The record does not reflect that Defendant Hoyle asserted any objections to her presentence investigation report within the period permitted by Rule 32(f) or otherwise prior to imposition of a sentence as contemplated by Rule 32(i). Nor has Defendant Hoyle alleged that she asserted an objection at any such time. Defendant Hoyle instead acknowledges that her attorney informed her of the contents of the presentence investigation report, and the record reflects that the court adopted the presentence investigation report without change. (See Doc. 91 at p. 2 and Doc. 54 at p. 1). To the extent Defendant Hoyle is now attempting to object belatedly to certain content in the presentence investigation report, the court is simply without jurisdiction. See United States v. Peloso, 824 F.2d 914 (11th Cir. 1987) (“This court has recently held that Fed. R. Crim. P. 32 does not confer jurisdiction on the district court to consider a motion to correct a presentence investigation report.”) (citing United States v. Fischer, 821 F.2d 557 (11th Cir.1987)); see also United States v. McCray, 567 Fed.Appx. 859, 860 (11th Cir. 2014) (“Federal Rule of Criminal Procedure 32 governs the preparation of presentencing reports, but it provides no jurisdiction for correcting a report after a judgment of conviction and sentence has been entered.”) (citing Fischer, 821 F.2d 557).
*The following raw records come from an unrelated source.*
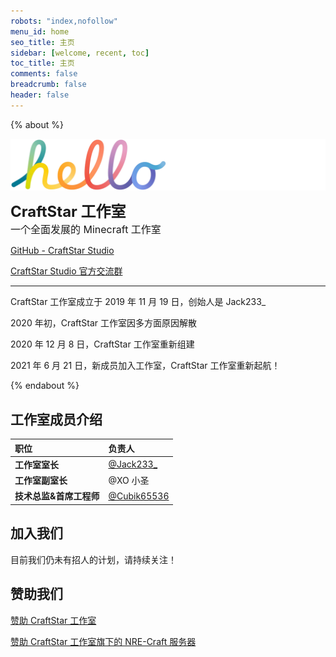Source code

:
 ```yaml
---
robots: "index,nofollow"
menu_id: home
seo_title: 主页
sidebar: [welcome, recent, toc]
toc_title: 主页
comments: false
breadcrumb: false
header: false
---
```


<head> 
    <script defer src="https://use.fontawesome.com/releases/v5.0.13/js/all.js"></script> 
    <script defer src="https://use.fontawesome.com/releases/v5.0.13/js/v4-shims.js"></script> 
</head> 
<link rel="stylesheet" href="https://use.fontawesome.com/releases/v5.0.13/css/all.css">

{% about %}

<img align="center" alt="hello" src="hello.png"></br>

**<font size="5.6em">CraftStar 工作室</font>** </br> <font size="3.5em">一个全面发展的 Minecraft 工作室</font>

<a href="https://github.com/CraftStarStudio"><i class="fa fa-github"></i> GitHub - CraftStar Studio</a>

<a href="https://qm.qq.com/cgi-bin/qm/qr?k=9HxNOGLgzYWmSPdsoou2swjzOrq5gxzZ&authKey=4UbRMdPPeNUg5fT+vcLZiIGPT0mWRFAL2EjE3DNbmedcrFh3gMA6zZXIRJRw5HjX&noverify=0"><i class="fa fa-qq"></i> CraftStar Studio 官方交流群</a>

---

CraftStar 工作室成立于 2019 年 11 月 19 日，创始人是 Jack233\_

2020 年初，CraftStar 工作室因多方面原因解散

2020 年 12 月 8 日，CraftStar 工作室重新组建

2021 年 6 月 21 日，新成员加入工作室，CraftStar 工作室重新起航！

{% endabout %}

## 工作室成员介绍

| 职位                    | 负责人                                       |
| :---------------------- | :------------------------------------------- |
| **工作室室长**          | [@Jack233\_](https://github.com/Jack233XD)   |
| **工作室副室长**        | @XO 小圣                                     |
| **技术总监&首席工程师** | [@Cubik65536](https://github.com/Cubik65536) |

## 加入我们

目前我们仍未有招人的计划，请持续关注！

## 赞助我们

[赞助 CraftStar 工作室](https://afdian.net/@CraftStar_Studio)

[赞助 CraftStar 工作室旗下的 NRE-Craft 服务器](https://afdian.net/@NRE-Craft)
The Eleventh Circuit additionally explained in McCray the proper methods by which to raise challenges to perceived errors in a presentence investigation report-none of which could be utilized for the first time “several years after [the] sentence was imposed”:
An error in the report may instead be challenged on direct appeal. United States v. Peloso, 824 F.2d 914, 915 (11th Cir. 1987). Federal Rule of Criminal Procedure 35 permits a district court to correct a sentence for an arithmetical, technical, or other clear error, but only within 14 days of sentencing. Fed. R. Crim. P. 35(a). And Federal Rule of Criminal Procedure 36 permits a district court, at any time, to correct a clerical error or an error in the record arising from oversight or omission. Fed. R. Crim. P. 36. But a motion under Rule 36 may not be used to make substantive alterations to a sentence. United States v. Portillo, 363 F.3d 1161, 1164 (11th Cir. 2004). And a defendant cannot challenge the accuracy of his presentencing investigation report for the first time in a collateral attack. Simmons v. United States, 777 F.2d 660, 661-62 (11th Cir. 1985).567 Fed.Appx. at 860. See also Peloso, 824 F.2d 914.
Accordingly, it is the RECOMMENDATION of the Magistrate Judge that all of Defendant Hoyle's pending requests (See Docs. 91, 93, 94, 96) be DENIED.
It is ORDERED that any objections to this Recommendation must be filed no later than August 7, 2023. An objecting party must identify the specific portion of the factual findings or legal conclusions to which the objection is made and must describe in detail the basis for the objection. Frivolous, conclusive, or general objections will not be considered. This Recommendation is not a final order and, therefore, it is not appealable.
Failure to file a written objection to this Recommendation shall bar a party from a de novo determination by the District Court of any factual findings or legal conclusions contained herein and shall waive the right of the party to challenge on appeal any subsequent order that is based on factual findings and legal conclusions accepted or adopted by the District Court, except upon grounds of plain error or manifest injustice. 11th Cir. R. 3-1; see Resolution Trust Corp. v. Hallmark Builders, Inc., 996 F.2d 1144, 1149 (11th Cir. 1993); Henley v. Johnson, 885 F.2d 790, 794 (11th Cir. 1989).